Va detto che lo stesso Zuppi, intervenendo anche lui davanti al sinodo greco-cattolico nei giorni scorsi, aveva anche affermato: «La vittoria è la pace, e mai l'umiliazione del nemico che porta invece a futura inimicizia e ostilità». Parole forse non del tutto in linea con un contesto nel quale il capo della chiesa greco cattolica, l’arcivescovo di Kiev Sviatoslav Shevchuk, ha detto: «Con la forza dell’amore per la nostra patria, per il nostro popolo, vinceremo!».

Infine ieri, il papa, indirizzando un messaggio ai partecipanti all’incontro di Sant’Egidio, denunciando la «pazzia della guerra», affermava fra l’altro: «l’Europa, che conosce la guerra in Ucraina, un conflitto terribile che non vede fine e che ha provocato morti, feriti, dolori, esodi, distruzioni».

Un papa non più amato

Quel che è certo è che il consenso del papa in Ucraina è crollato. Lo ha spiegato all’Ansa il vescovo cattolico-latino di Kiev-Zhytomyr, Vitaliy Krivitskiy, 51 anni, salesiano, che si trovava anche lui a Berlino. «Se parliamo del popolo ucraino in generale, certamente il loro punto di vista verso il Papa è cambiato. Prima della guerra, secondo le statistiche, il 64 per cento del popolo ucraino appoggiava il papa, più che in altri paesi. Oggi il livello delle persone che appoggiano il papa è poco più del 6 per cento».

Il vescovo ha lamentato la scasa chiarezza da parte di Francesco nel parlare della guerra. Certo, va considerato che il pontefice in quanto pastore della chiesa universale, deve tener conto anche delle sensibilità di quelle chiese, di quei leader, delle opinioni pubbliche che sono diffidenti verso l’occidente, la Nato, l’Europa e gli Usa.

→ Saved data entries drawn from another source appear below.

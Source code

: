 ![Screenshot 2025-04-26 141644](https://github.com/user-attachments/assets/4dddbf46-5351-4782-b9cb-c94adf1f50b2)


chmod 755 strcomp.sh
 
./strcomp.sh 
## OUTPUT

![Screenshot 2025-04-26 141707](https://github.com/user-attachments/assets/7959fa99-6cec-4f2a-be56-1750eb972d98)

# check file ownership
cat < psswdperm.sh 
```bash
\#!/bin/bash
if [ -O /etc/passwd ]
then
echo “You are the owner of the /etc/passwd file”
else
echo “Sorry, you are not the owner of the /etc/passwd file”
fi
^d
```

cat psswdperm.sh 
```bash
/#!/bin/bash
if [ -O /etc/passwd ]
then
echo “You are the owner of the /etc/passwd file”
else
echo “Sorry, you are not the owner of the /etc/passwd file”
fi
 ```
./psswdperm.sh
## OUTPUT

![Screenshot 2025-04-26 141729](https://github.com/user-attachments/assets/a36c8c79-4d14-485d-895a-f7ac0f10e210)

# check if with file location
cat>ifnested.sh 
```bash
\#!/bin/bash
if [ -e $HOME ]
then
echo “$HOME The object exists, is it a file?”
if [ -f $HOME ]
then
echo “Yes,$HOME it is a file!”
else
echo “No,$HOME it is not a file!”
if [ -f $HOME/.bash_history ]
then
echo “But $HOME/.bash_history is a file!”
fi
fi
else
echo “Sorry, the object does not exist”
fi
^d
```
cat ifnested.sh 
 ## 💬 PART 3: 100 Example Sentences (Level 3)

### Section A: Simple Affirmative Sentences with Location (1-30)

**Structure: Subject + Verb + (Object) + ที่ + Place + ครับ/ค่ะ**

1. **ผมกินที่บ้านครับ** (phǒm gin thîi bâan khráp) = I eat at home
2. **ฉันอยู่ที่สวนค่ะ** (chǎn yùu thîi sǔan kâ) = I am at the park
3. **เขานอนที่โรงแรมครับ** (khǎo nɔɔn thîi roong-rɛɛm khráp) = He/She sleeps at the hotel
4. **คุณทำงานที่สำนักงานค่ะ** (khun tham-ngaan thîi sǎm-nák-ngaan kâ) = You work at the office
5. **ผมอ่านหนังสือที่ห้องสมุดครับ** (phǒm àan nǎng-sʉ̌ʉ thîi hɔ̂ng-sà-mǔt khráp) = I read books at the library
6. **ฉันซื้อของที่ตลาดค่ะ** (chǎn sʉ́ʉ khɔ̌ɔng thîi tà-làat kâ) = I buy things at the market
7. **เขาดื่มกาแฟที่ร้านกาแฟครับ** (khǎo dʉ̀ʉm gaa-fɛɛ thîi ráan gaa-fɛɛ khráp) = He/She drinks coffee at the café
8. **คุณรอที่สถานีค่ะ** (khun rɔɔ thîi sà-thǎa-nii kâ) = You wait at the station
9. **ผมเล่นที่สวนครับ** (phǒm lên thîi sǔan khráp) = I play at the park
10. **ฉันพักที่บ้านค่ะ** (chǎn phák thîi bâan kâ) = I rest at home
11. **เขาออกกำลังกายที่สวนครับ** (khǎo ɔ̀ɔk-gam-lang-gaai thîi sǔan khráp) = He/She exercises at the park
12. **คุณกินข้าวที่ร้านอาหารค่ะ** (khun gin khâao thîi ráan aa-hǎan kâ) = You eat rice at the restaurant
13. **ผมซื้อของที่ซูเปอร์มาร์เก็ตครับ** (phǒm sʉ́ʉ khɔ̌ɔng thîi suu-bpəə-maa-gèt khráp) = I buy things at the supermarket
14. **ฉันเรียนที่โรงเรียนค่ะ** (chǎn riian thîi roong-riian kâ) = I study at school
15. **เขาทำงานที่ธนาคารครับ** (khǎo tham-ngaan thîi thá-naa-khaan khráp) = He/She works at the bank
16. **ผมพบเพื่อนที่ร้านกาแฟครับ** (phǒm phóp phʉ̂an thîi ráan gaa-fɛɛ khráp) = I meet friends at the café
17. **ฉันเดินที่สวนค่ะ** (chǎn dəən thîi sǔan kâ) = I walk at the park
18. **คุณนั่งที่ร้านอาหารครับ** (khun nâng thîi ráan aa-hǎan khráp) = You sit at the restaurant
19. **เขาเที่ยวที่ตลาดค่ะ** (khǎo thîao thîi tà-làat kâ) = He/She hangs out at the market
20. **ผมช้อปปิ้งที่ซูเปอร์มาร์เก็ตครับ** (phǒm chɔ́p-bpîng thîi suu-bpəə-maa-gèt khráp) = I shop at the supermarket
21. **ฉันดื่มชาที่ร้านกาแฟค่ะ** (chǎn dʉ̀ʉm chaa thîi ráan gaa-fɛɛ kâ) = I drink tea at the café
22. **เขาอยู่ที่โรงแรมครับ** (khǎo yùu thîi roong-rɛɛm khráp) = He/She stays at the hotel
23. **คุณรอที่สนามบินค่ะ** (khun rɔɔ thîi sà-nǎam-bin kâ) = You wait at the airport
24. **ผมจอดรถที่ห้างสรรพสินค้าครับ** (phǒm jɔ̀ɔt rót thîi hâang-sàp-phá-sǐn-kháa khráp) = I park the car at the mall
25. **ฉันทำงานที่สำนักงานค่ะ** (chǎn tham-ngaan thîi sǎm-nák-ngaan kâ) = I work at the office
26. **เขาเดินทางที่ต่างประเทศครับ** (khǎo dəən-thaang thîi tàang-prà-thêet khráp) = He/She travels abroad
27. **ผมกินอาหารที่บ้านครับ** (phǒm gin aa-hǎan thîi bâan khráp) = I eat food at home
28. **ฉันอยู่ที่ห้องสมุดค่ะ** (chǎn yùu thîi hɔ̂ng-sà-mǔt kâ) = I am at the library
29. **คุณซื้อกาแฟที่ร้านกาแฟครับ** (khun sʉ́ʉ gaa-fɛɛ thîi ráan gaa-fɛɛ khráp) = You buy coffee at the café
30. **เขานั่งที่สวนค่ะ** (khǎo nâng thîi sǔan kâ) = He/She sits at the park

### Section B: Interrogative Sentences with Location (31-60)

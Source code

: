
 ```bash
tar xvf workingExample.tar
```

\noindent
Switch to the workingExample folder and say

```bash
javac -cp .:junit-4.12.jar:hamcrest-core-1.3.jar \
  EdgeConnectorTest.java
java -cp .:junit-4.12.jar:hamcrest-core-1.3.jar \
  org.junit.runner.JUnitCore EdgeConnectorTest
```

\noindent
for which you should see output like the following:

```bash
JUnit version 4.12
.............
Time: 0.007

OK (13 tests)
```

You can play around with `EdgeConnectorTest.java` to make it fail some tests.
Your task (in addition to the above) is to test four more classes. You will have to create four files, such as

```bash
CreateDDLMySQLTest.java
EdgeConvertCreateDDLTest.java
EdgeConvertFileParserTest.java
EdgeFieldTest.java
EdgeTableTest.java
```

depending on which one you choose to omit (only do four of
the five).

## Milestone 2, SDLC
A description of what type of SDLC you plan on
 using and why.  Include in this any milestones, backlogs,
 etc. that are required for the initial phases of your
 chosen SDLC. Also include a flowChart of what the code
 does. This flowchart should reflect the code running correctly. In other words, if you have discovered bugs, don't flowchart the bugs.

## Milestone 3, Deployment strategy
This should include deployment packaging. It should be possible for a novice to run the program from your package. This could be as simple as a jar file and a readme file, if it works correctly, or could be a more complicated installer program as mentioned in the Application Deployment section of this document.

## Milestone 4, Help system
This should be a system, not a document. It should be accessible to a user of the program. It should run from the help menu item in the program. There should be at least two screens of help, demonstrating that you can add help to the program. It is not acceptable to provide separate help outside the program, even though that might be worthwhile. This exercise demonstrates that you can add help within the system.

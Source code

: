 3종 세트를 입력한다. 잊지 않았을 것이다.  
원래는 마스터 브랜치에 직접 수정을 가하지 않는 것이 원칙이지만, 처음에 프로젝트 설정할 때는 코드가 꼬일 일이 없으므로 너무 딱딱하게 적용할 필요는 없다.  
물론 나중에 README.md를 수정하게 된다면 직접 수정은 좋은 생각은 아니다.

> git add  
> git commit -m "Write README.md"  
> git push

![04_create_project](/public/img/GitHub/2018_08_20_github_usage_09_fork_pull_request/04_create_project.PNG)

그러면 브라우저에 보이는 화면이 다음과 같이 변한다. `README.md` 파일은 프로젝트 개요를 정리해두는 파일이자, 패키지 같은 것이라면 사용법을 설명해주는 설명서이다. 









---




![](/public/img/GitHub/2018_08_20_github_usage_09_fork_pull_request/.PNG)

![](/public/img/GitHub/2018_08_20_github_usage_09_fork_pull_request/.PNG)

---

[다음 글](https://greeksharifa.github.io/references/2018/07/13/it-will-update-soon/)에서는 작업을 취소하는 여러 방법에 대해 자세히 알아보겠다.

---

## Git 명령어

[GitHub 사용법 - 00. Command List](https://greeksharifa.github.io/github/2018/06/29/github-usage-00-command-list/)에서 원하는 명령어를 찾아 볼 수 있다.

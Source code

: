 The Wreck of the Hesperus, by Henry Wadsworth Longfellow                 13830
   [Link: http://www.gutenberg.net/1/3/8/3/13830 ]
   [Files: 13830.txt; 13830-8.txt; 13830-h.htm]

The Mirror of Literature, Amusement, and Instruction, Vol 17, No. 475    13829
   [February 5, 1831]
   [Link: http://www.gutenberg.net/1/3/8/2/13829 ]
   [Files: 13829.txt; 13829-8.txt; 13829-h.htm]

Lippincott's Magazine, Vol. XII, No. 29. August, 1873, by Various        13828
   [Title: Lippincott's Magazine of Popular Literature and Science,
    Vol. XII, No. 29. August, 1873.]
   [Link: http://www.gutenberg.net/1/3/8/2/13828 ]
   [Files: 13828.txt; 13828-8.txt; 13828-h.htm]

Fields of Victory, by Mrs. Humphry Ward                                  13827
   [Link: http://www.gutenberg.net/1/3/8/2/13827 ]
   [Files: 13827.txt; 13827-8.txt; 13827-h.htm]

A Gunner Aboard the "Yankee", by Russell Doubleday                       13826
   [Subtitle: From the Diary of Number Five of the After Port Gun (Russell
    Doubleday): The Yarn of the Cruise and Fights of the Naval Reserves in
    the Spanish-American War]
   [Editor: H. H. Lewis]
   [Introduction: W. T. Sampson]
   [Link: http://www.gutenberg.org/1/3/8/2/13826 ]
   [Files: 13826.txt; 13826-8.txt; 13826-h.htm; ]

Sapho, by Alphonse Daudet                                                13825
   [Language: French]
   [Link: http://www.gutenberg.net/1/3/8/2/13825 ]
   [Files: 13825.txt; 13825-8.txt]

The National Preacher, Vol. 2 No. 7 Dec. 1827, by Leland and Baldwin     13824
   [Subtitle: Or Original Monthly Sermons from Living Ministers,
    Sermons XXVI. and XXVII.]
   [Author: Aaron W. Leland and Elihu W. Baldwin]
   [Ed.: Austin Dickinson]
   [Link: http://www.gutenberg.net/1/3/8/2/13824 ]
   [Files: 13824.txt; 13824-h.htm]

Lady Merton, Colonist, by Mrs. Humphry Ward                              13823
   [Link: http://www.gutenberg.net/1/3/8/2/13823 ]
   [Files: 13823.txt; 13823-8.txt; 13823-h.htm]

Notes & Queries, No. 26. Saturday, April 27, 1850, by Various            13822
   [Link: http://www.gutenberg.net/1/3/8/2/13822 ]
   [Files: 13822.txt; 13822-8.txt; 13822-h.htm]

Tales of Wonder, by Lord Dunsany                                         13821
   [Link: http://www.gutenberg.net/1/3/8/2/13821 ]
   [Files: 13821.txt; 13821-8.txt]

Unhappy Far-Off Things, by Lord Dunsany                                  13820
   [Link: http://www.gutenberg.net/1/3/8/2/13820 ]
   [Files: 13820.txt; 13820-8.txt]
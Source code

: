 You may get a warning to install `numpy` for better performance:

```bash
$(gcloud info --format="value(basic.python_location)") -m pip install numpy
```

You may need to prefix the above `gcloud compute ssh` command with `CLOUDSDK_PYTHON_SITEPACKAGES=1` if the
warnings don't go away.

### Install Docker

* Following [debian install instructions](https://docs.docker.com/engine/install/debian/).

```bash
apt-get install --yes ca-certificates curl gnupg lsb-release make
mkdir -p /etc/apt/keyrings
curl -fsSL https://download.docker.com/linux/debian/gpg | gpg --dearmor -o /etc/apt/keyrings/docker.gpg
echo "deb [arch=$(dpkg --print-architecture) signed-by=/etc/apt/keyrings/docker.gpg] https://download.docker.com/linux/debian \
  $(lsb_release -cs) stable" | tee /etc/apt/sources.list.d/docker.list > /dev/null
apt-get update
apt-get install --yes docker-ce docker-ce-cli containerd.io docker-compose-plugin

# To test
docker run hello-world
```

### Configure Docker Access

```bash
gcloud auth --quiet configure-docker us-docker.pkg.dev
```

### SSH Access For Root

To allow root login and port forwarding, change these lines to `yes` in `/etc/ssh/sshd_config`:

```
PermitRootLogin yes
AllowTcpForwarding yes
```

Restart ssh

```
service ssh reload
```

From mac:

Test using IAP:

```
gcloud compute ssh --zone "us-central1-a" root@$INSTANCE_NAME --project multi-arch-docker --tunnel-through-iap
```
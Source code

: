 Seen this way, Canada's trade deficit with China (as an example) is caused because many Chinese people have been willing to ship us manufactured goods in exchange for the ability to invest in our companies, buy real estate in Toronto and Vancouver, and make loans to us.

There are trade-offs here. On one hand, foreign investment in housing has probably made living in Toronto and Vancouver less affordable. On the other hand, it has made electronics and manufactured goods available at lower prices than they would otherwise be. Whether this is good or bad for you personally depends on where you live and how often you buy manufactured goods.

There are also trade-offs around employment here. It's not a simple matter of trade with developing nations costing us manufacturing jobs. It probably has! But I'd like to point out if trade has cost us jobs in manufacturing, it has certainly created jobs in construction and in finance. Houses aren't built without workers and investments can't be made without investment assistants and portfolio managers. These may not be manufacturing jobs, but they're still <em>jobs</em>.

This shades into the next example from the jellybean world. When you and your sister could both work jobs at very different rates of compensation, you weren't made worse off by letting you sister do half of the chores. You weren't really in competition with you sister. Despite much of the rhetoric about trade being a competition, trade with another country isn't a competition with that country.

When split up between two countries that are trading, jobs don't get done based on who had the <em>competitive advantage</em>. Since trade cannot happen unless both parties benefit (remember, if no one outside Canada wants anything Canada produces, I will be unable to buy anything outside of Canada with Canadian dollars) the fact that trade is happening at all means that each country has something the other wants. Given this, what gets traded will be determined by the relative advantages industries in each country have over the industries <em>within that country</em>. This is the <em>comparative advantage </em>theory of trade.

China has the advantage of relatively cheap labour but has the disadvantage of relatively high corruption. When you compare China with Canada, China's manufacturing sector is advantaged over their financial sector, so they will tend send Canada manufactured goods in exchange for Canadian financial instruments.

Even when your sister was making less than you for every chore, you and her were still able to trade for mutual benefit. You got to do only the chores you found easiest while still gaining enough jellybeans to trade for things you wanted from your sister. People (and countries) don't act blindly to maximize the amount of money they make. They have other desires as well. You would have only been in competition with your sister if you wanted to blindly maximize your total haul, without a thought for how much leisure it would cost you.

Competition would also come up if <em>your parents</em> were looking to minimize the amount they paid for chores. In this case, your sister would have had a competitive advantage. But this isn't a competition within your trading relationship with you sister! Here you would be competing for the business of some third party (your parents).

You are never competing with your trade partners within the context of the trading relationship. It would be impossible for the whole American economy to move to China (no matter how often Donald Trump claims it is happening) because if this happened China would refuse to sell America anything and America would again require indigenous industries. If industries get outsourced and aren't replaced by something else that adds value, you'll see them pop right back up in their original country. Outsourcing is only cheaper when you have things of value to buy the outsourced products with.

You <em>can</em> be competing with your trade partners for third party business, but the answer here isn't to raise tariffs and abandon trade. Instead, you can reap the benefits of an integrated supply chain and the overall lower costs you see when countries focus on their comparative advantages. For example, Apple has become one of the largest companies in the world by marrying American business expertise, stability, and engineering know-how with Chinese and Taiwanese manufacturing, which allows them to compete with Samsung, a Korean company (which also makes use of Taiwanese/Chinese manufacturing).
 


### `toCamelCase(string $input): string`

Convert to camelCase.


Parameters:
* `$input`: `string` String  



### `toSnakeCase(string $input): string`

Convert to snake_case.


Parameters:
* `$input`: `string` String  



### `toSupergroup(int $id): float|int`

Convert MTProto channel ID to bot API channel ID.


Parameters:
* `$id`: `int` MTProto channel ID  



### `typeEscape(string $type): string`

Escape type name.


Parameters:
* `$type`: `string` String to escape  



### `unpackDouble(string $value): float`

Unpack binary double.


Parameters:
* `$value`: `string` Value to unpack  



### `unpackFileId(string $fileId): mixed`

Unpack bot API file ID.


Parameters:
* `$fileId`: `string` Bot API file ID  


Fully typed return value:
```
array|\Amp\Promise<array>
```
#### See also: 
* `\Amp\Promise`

Si guardi all’ultimo G20, dove fra i grandi paesi cosiddetti emergenti, la poca confidenza accordata all’occidente si è tradotta in uno bizzarro equilibrismo circa le responsabilità del conflitto in corso.

Una parziale spiegazione di questa impostazione l’ha data il grande imam di Al Azhar, autorevole centro di studi islamici del Cairo, Ahmad al Tayyeb in apertura del summit delle religioni per la pace promosso da Sant’Egidio.

«Vorrei ribadire il principio – ha detto al Tayyeb – secondo cui non c’è pace se non è per tutti: e cioè, non c'è pace in Europa senza la pace del medio oriente, in particolare in Palestina, nessuna pace in Asia senza la pace dell'Africa, nessuna pace in Nord America senza la pace del Sud America».  

E tuttavia, ciò che richiedono i vescovi ucraini al papa è forse anche più semplice e lo si può riscontrare in quanto affermato sempre a Berlino da Annette Kurschus, presidente del Consiglio della chiesa evangelica in Germania.

«La chiesa evangelica – ha detto Annette Kurschus –  condanna la guerra di aggressione della Russia. Sono convinta che ci sia bisogno di due cose al contempo: una forte Ucraina, che possa difendere sé stessa e la propria libertà, e l’impegno per il dialogo, per far tacere le armi e porre fine alla carneficina di migliaia di morti». Due concetti che fanno fatica a trovarsi l’uno accanto all’altro nelle parole del papa e di vari esponenti vaticani.